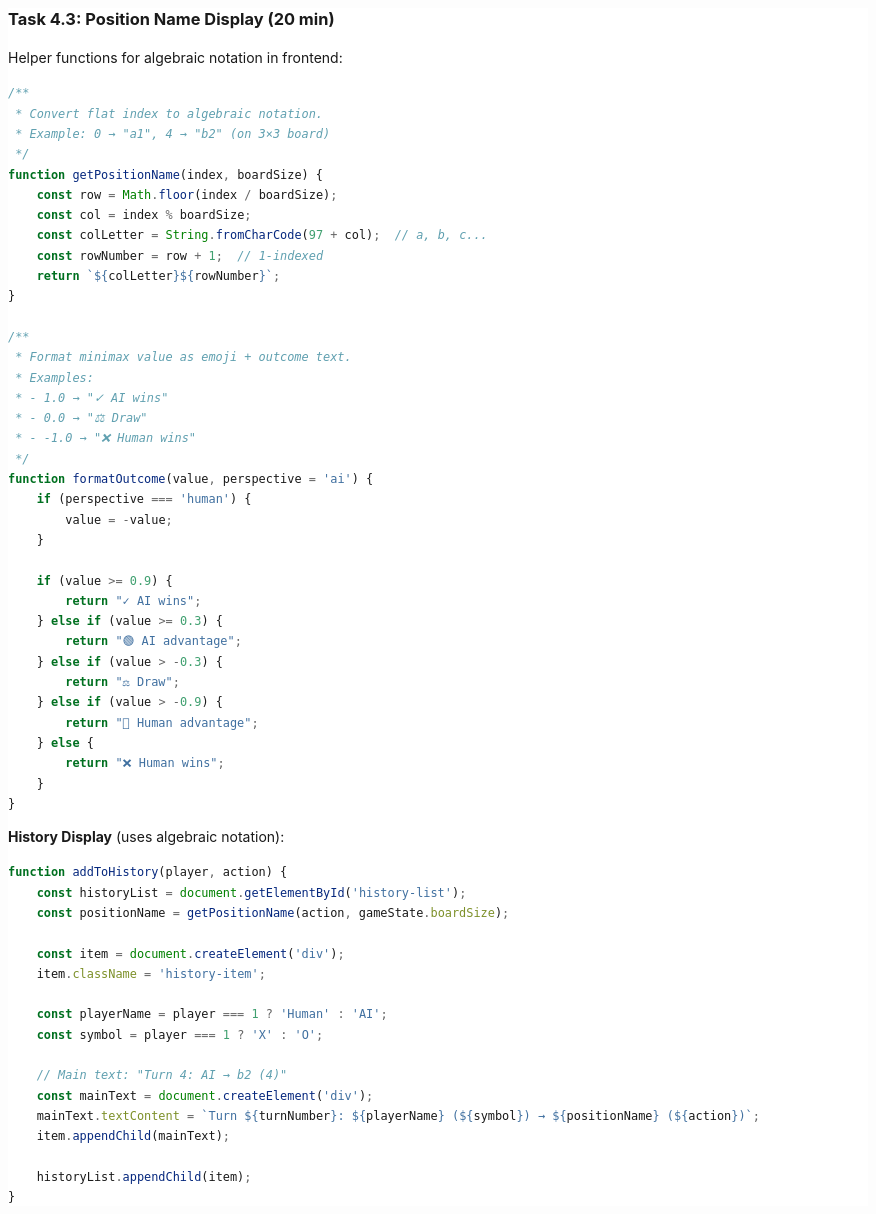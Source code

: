 
### Task 4.3: Position Name Display (20 min)

Helper functions for algebraic notation in frontend:

```javascript
/**
 * Convert flat index to algebraic notation.
 * Example: 0 → "a1", 4 → "b2" (on 3×3 board)
 */
function getPositionName(index, boardSize) {
    const row = Math.floor(index / boardSize);
    const col = index % boardSize;
    const colLetter = String.fromCharCode(97 + col);  // a, b, c...
    const rowNumber = row + 1;  // 1-indexed
    return `${colLetter}${rowNumber}`;
}

/**
 * Format minimax value as emoji + outcome text.
 * Examples:
 * - 1.0 → "✓ AI wins"
 * - 0.0 → "⚖️ Draw"
 * - -1.0 → "❌ Human wins"
 */
function formatOutcome(value, perspective = 'ai') {
    if (perspective === 'human') {
        value = -value;
    }

    if (value >= 0.9) {
        return "✓ AI wins";
    } else if (value >= 0.3) {
        return "🟢 AI advantage";
    } else if (value > -0.3) {
        return "⚖️ Draw";
    } else if (value > -0.9) {
        return "🔴 Human advantage";
    } else {
        return "❌ Human wins";
    }
}
```

**History Display** (uses algebraic notation):
```javascript
function addToHistory(player, action) {
    const historyList = document.getElementById('history-list');
    const positionName = getPositionName(action, gameState.boardSize);

    const item = document.createElement('div');
    item.className = 'history-item';

    const playerName = player === 1 ? 'Human' : 'AI';
    const symbol = player === 1 ? 'X' : 'O';

    // Main text: "Turn 4: AI → b2 (4)"
    const mainText = document.createElement('div');
    mainText.textContent = `Turn ${turnNumber}: ${playerName} (${symbol}) → ${positionName} (${action})`;
    item.appendChild(mainText);

    historyList.appendChild(item);
}
```
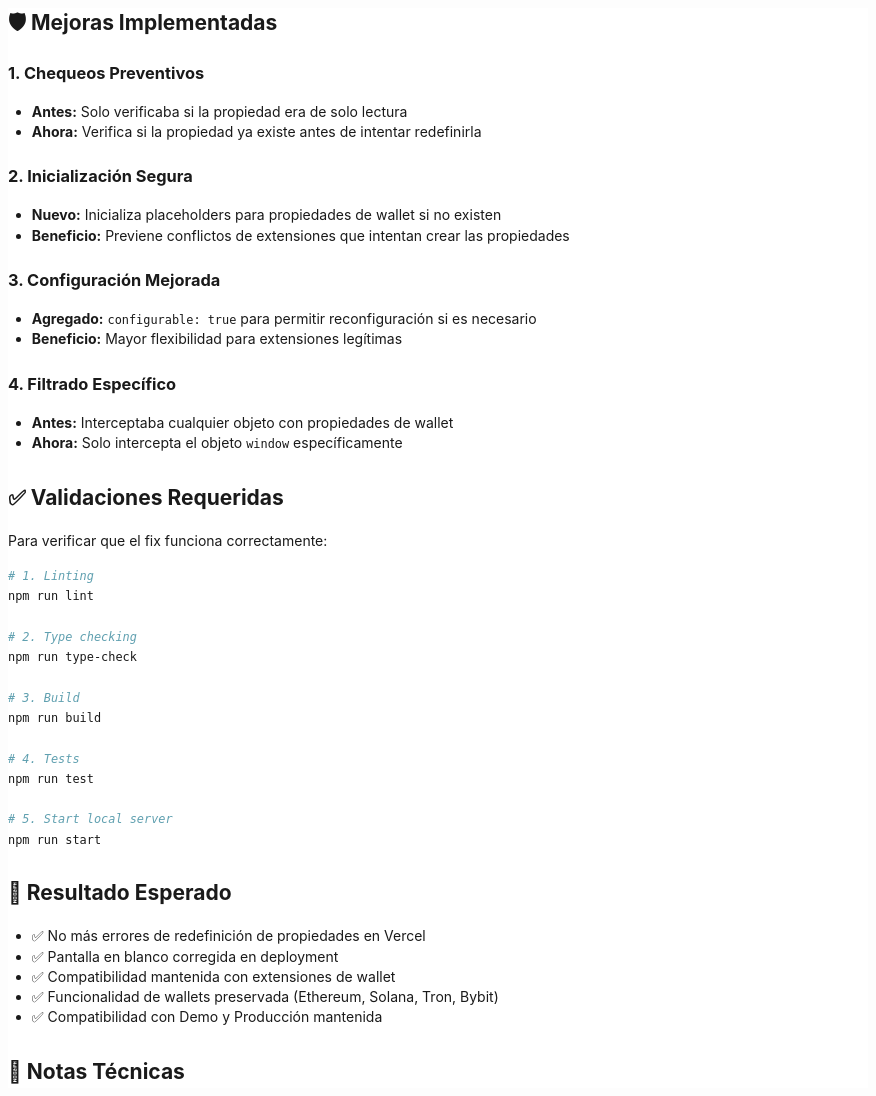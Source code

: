 ## 🛡️ Mejoras Implementadas

### 1. Chequeos Preventivos
- **Antes:** Solo verificaba si la propiedad era de solo lectura
- **Ahora:** Verifica si la propiedad ya existe antes de intentar redefinirla

### 2. Inicialización Segura
- **Nuevo:** Inicializa placeholders para propiedades de wallet si no existen
- **Beneficio:** Previene conflictos de extensiones que intentan crear las propiedades

### 3. Configuración Mejorada
- **Agregado:** `configurable: true` para permitir reconfiguración si es necesario
- **Beneficio:** Mayor flexibilidad para extensiones legítimas

### 4. Filtrado Específico
- **Antes:** Interceptaba cualquier objeto con propiedades de wallet
- **Ahora:** Solo intercepta el objeto `window` específicamente

## ✅ Validaciones Requeridas

Para verificar que el fix funciona correctamente:

```bash
# 1. Linting
npm run lint

# 2. Type checking
npm run type-check

# 3. Build
npm run build

# 4. Tests
npm run test

# 5. Start local server
npm run start
```

## 🎯 Resultado Esperado

- ✅ No más errores de redefinición de propiedades en Vercel
- ✅ Pantalla en blanco corregida en deployment
- ✅ Compatibilidad mantenida con extensiones de wallet
- ✅ Funcionalidad de wallets preservada (Ethereum, Solana, Tron, Bybit)
- ✅ Compatibilidad con Demo y Producción mantenida

## 📝 Notas Técnicas

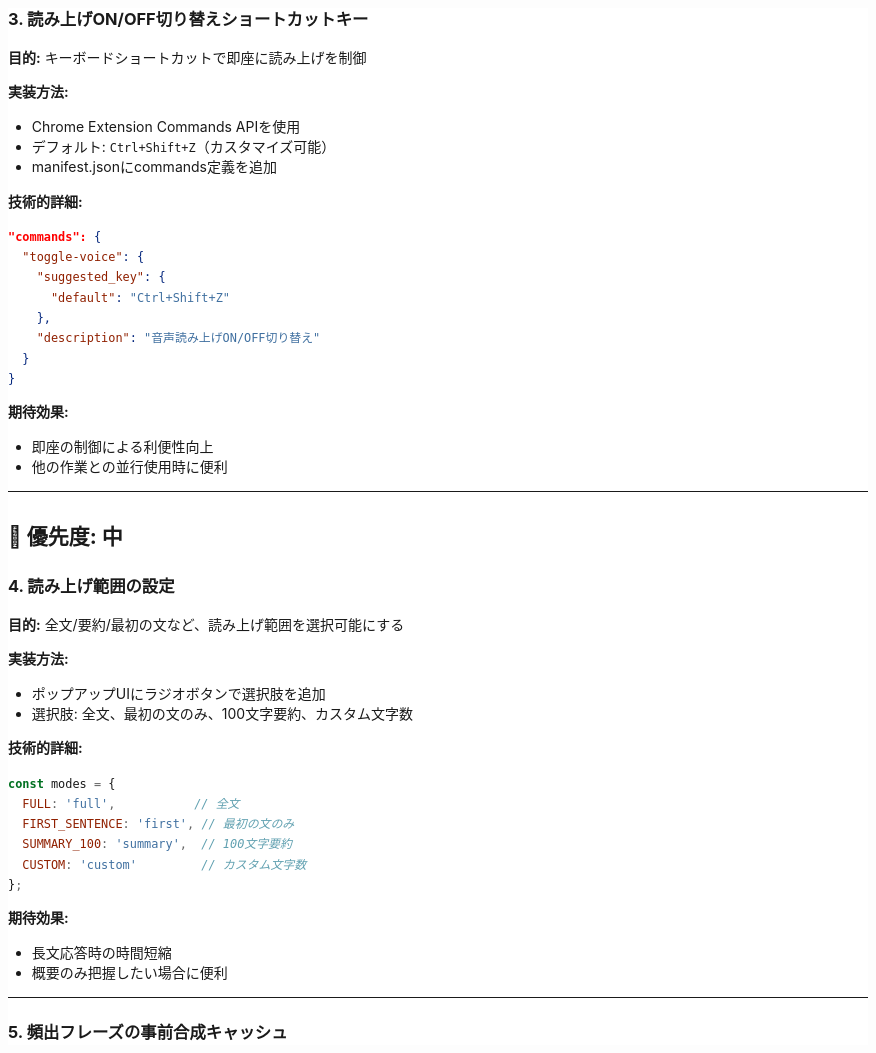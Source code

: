 
### 3. 読み上げON/OFF切り替えショートカットキー

**目的:** キーボードショートカットで即座に読み上げを制御

**実装方法:**
- Chrome Extension Commands APIを使用
- デフォルト: `Ctrl+Shift+Z`（カスタマイズ可能）
- manifest.jsonにcommands定義を追加

**技術的詳細:**
```json
"commands": {
  "toggle-voice": {
    "suggested_key": {
      "default": "Ctrl+Shift+Z"
    },
    "description": "音声読み上げON/OFF切り替え"
  }
}
```

**期待効果:**
- 即座の制御による利便性向上
- 他の作業との並行使用時に便利

---

## 🎯 優先度: 中

### 4. 読み上げ範囲の設定

**目的:** 全文/要約/最初の文など、読み上げ範囲を選択可能にする

**実装方法:**
- ポップアップUIにラジオボタンで選択肢を追加
- 選択肢: 全文、最初の文のみ、100文字要約、カスタム文字数

**技術的詳細:**
```javascript
const modes = {
  FULL: 'full',           // 全文
  FIRST_SENTENCE: 'first', // 最初の文のみ
  SUMMARY_100: 'summary',  // 100文字要約
  CUSTOM: 'custom'         // カスタム文字数
};
```

**期待効果:**
- 長文応答時の時間短縮
- 概要のみ把握したい場合に便利

---

### 5. 頻出フレーズの事前合成キャッシュ
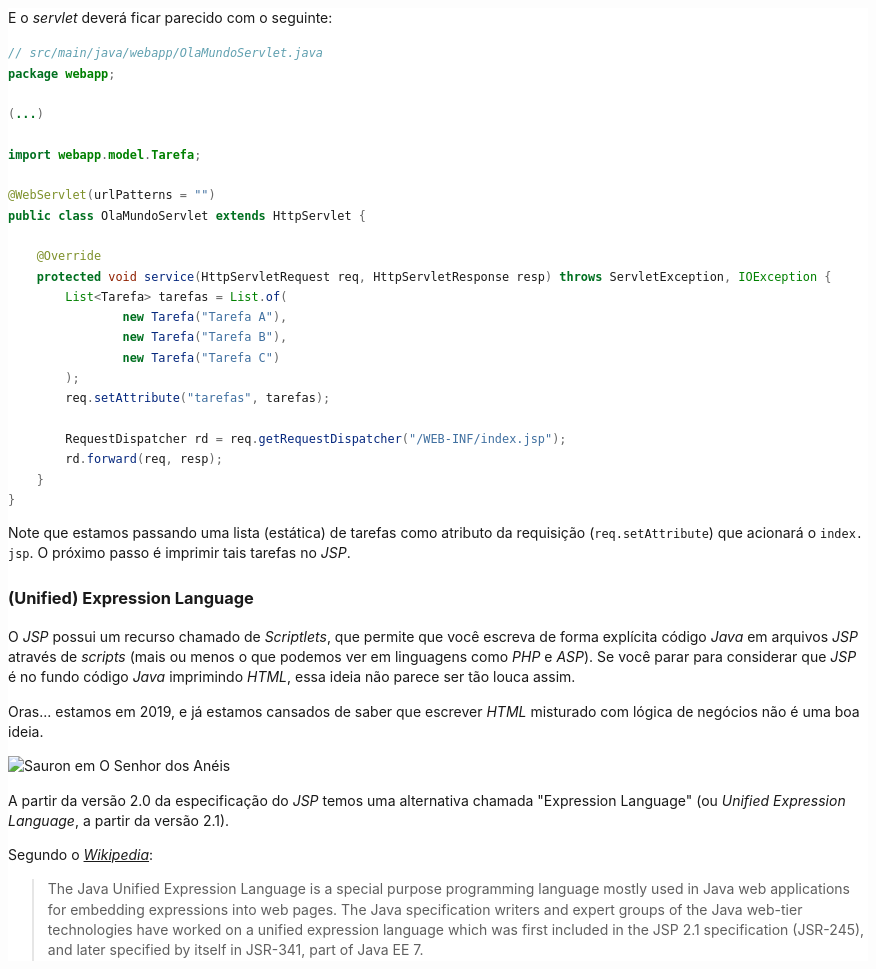 E o _servlet_ deverá ficar parecido com o seguinte:

```java
// src/main/java/webapp/OlaMundoServlet.java
package webapp;

(...)

import webapp.model.Tarefa;

@WebServlet(urlPatterns = "")
public class OlaMundoServlet extends HttpServlet {

    @Override
    protected void service(HttpServletRequest req, HttpServletResponse resp) throws ServletException, IOException {
        List<Tarefa> tarefas = List.of(
                new Tarefa("Tarefa A"),
                new Tarefa("Tarefa B"),
                new Tarefa("Tarefa C")
        );
        req.setAttribute("tarefas", tarefas);

        RequestDispatcher rd = req.getRequestDispatcher("/WEB-INF/index.jsp");
        rd.forward(req, resp);
    }
}
```

Note que estamos passando uma lista (estática) de tarefas como atributo da requisição (`req.setAttribute`) que acionará o `index.jsp`. O próximo passo é imprimir tais tarefas no _JSP_.

### (Unified) Expression Language

O _JSP_ possui um recurso chamado de _Scriptlets_, que permite que você escreva de forma explícita código _Java_ em arquivos _JSP_ através de _scripts_ (mais ou menos o que podemos ver em linguagens como _PHP_ e _ASP_). Se você parar para considerar que _JSP_ é no fundo código _Java_ imprimindo _HTML_, essa ideia não parece ser tão louca assim.

Oras... estamos em 2019, e já estamos cansados de saber que escrever _HTML_ misturado com lógica de negócios não é uma boa ideia.

![Sauron em O Senhor dos Anéis](/media/java-sauron.jpeg "Renda-se a Sauron! Digo, Java! (inews.co.uk)")

A partir da versão 2.0 da especificação do _JSP_ temos uma alternativa chamada "Expression Language" (ou _Unified Expression Language_, a partir da versão 2.1).

Segundo o [_Wikipedia_](https://en.wikipedia.org/wiki/Unified_Expression_Language "Leia mais sobre EL"):

> The Java Unified Expression Language is a special purpose programming language mostly used in Java web applications for embedding expressions into web pages. The Java specification writers and expert groups of the Java web-tier technologies have worked on a unified expression language which was first included in the JSP 2.1 specification (JSR-245), and later specified by itself in JSR-341, part of Java EE 7.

____________

Activity —
Write the data out again word for word; leave the pictures behind.

Answer for this exercise —
Source code

: 
### Task 4.3: Position Name Display (20 min)

Helper functions for algebraic notation in frontend:

```javascript
/**
 * Convert flat index to algebraic notation.
 * Example: 0 → "a1", 4 → "b2" (on 3×3 board)
 */
function getPositionName(index, boardSize) {
    const row = Math.floor(index / boardSize);
    const col = index % boardSize;
    const colLetter = String.fromCharCode(97 + col);  // a, b, c...
    const rowNumber = row + 1;  // 1-indexed
    return `${colLetter}${rowNumber}`;
}

/**
 * Format minimax value as emoji + outcome text.
 * Examples:
 * - 1.0 → "✓ AI wins"
 * - 0.0 → "⚖️ Draw"
 * - -1.0 → "❌ Human wins"
 */
function formatOutcome(value, perspective = 'ai') {
    if (perspective === 'human') {
        value = -value;
    }

    if (value >= 0.9) {
        return "✓ AI wins";
    } else if (value >= 0.3) {
        return "🟢 AI advantage";
    } else if (value > -0.3) {
        return "⚖️ Draw";
    } else if (value > -0.9) {
        return "🔴 Human advantage";
    } else {
        return "❌ Human wins";
    }
}
```

**History Display** (uses algebraic notation):
```javascript
function addToHistory(player, action) {
    const historyList = document.getElementById('history-list');
    const positionName = getPositionName(action, gameState.boardSize);

    const item = document.createElement('div');
    item.className = 'history-item';

    const playerName = player === 1 ? 'Human' : 'AI';
    const symbol = player === 1 ? 'X' : 'O';

    // Main text: "Turn 4: AI → b2 (4)"
    const mainText = document.createElement('div');
    mainText.textContent = `Turn ${turnNumber}: ${playerName} (${symbol}) → ${positionName} (${action})`;
    item.appendChild(mainText);

    historyList.appendChild(item);
}
```
Source code

: ## 🛡️ Mejoras Implementadas

### 1. Chequeos Preventivos
- **Antes:** Solo verificaba si la propiedad era de solo lectura
- **Ahora:** Verifica si la propiedad ya existe antes de intentar redefinirla

### 2. Inicialización Segura
- **Nuevo:** Inicializa placeholders para propiedades de wallet si no existen
- **Beneficio:** Previene conflictos de extensiones que intentan crear las propiedades

### 3. Configuración Mejorada
- **Agregado:** `configurable: true` para permitir reconfiguración si es necesario
- **Beneficio:** Mayor flexibilidad para extensiones legítimas

### 4. Filtrado Específico
- **Antes:** Interceptaba cualquier objeto con propiedades de wallet
- **Ahora:** Solo intercepta el objeto `window` específicamente

## ✅ Validaciones Requeridas

Para verificar que el fix funciona correctamente:

```bash
# 1. Linting
npm run lint

# 2. Type checking
npm run type-check

# 3. Build
npm run build

# 4. Tests
npm run test

# 5. Start local server
npm run start
```

## 🎯 Resultado Esperado

- ✅ No más errores de redefinición de propiedades en Vercel
- ✅ Pantalla en blanco corregida en deployment
- ✅ Compatibilidad mantenida con extensiones de wallet
- ✅ Funcionalidad de wallets preservada (Ethereum, Solana, Tron, Bybit)
- ✅ Compatibilidad con Demo y Producción mantenida

## 📝 Notas Técnicas

Source code

: 
### 3. 読み上げON/OFF切り替えショートカットキー

**目的:** キーボードショートカットで即座に読み上げを制御

**実装方法:**
- Chrome Extension Commands APIを使用
- デフォルト: `Ctrl+Shift+Z`（カスタマイズ可能）
- manifest.jsonにcommands定義を追加

**技術的詳細:**
```json
"commands": {
  "toggle-voice": {
    "suggested_key": {
      "default": "Ctrl+Shift+Z"
    },
    "description": "音声読み上げON/OFF切り替え"
  }
}
```

**期待効果:**
- 即座の制御による利便性向上
- 他の作業との並行使用時に便利

---

## 🎯 優先度: 中

### 4. 読み上げ範囲の設定

**目的:** 全文/要約/最初の文など、読み上げ範囲を選択可能にする

**実装方法:**
- ポップアップUIにラジオボタンで選択肢を追加
- 選択肢: 全文、最初の文のみ、100文字要約、カスタム文字数

**技術的詳細:**
```javascript
const modes = {
  FULL: 'full',           // 全文
  FIRST_SENTENCE: 'first', // 最初の文のみ
  SUMMARY_100: 'summary',  // 100文字要約
  CUSTOM: 'custom'         // カスタム文字数
};
```

**期待効果:**
- 長文応答時の時間短縮
- 概要のみ把握したい場合に便利

---

### 5. 頻出フレーズの事前合成キャッシュ
 E o _servlet_ deverá ficar parecido com o seguinte:

```java
// src/main/java/webapp/OlaMundoServlet.java
package webapp;

(...)

import webapp.model.Tarefa;

@WebServlet(urlPatterns = "")
public class OlaMundoServlet extends HttpServlet {

    @Override
    protected void service(HttpServletRequest req, HttpServletResponse resp) throws ServletException, IOException {
        List<Tarefa> tarefas = List.of(
                new Tarefa("Tarefa A"),
                new Tarefa("Tarefa B"),
                new Tarefa("Tarefa C")
        );
        req.setAttribute("tarefas", tarefas);

        RequestDispatcher rd = req.getRequestDispatcher("/WEB-INF/index.jsp");
        rd.forward(req, resp);
    }
}
```

Note que estamos passando uma lista (estática) de tarefas como atributo da requisição (`req.setAttribute`) que acionará o `index.jsp`. O próximo passo é imprimir tais tarefas no _JSP_.

### (Unified) Expression Language

O _JSP_ possui um recurso chamado de _Scriptlets_, que permite que você escreva de forma explícita código _Java_ em arquivos _JSP_ através de _scripts_ (mais ou menos o que podemos ver em linguagens como _PHP_ e _ASP_). Se você parar para considerar que _JSP_ é no fundo código _Java_ imprimindo _HTML_, essa ideia não parece ser tão louca assim.

Oras... estamos em 2019, e já estamos cansados de saber que escrever _HTML_ misturado com lógica de negócios não é uma boa ideia.

![Sauron em O Senhor dos Anéis](/media/java-sauron.jpeg "Renda-se a Sauron! Digo, Java! (inews.co.uk)")

A partir da versão 2.0 da especificação do _JSP_ temos uma alternativa chamada "Expression Language" (ou _Unified Expression Language_, a partir da versão 2.1).

Segundo o [_Wikipedia_](https://en.wikipedia.org/wiki/Unified_Expression_Language "Leia mais sobre EL"):

> The Java Unified Expression Language is a special purpose programming language mostly used in Java web applications for embedding expressions into web pages. The Java specification writers and expert groups of the Java web-tier technologies have worked on a unified expression language which was first included in the JSP 2.1 specification (JSR-245), and later specified by itself in JSR-341, part of Java EE 7.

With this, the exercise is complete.